Segment Open
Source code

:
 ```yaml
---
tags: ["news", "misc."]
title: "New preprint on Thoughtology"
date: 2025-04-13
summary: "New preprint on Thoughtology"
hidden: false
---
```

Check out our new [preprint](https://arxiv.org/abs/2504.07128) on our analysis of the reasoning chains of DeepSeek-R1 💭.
Segment Closed
Segment Open
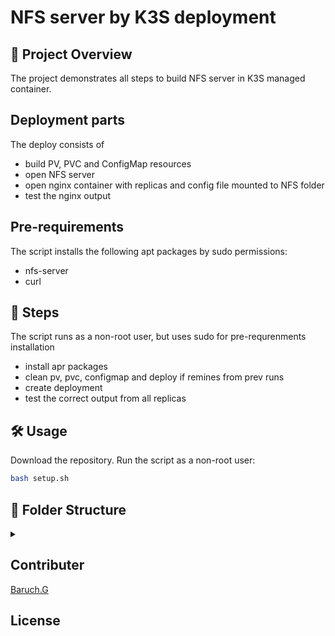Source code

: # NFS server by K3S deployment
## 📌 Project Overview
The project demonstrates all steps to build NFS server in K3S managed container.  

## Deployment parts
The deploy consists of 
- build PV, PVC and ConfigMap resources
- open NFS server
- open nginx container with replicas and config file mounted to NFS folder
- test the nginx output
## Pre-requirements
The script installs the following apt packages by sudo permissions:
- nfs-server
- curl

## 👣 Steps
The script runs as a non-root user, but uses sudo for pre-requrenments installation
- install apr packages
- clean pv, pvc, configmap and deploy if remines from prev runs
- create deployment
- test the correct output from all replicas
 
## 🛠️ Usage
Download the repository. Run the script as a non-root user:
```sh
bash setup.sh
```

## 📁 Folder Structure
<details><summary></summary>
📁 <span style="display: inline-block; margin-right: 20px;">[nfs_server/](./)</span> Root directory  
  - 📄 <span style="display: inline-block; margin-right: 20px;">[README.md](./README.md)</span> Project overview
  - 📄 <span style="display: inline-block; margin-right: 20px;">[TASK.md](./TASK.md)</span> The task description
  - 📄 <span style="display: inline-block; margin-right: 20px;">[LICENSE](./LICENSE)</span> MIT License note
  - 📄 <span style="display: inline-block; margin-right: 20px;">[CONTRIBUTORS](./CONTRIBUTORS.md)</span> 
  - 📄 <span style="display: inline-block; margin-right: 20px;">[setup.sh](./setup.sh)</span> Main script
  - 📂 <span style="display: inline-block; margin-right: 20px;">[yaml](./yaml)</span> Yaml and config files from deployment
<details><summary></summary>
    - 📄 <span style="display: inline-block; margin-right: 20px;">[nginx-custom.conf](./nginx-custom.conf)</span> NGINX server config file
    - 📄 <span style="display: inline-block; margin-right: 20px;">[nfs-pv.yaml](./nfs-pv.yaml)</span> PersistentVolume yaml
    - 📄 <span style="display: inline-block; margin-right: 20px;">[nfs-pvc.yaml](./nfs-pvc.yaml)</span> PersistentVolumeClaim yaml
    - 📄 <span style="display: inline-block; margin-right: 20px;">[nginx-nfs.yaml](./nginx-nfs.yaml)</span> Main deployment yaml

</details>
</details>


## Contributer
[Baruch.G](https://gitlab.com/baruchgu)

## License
Segment Closed
Segment Open
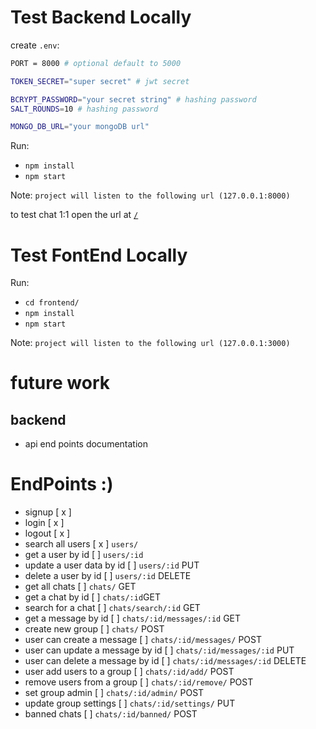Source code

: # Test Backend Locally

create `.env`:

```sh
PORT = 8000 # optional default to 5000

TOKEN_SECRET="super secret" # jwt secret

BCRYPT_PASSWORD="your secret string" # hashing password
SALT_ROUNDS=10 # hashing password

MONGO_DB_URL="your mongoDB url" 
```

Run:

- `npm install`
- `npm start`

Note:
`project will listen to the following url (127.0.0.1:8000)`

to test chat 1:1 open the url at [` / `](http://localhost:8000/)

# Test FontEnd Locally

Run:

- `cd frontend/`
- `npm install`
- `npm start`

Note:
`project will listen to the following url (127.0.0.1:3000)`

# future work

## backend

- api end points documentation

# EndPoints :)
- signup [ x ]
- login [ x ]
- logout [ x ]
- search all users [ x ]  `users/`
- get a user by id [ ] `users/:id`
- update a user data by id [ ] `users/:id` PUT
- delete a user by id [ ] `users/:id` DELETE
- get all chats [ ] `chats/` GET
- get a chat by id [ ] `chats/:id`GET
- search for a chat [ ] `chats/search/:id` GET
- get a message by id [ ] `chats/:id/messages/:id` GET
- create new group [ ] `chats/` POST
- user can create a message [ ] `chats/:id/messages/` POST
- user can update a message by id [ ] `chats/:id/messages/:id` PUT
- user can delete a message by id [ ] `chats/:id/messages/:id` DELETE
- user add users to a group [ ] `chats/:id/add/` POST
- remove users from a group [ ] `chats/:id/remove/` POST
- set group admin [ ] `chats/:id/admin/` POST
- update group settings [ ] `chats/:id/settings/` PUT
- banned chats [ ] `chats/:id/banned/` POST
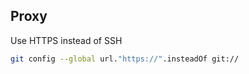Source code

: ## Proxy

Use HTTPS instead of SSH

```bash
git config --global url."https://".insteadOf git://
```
Segment Closed
Pull out every line in the data above that has the word "secret".

◆ **SOLUTION TO THE PROBLEM**:
TOKEN_SECRET="super secret" # jwt secret
BCRYPT_PASSWORD="your secret string" # hashing password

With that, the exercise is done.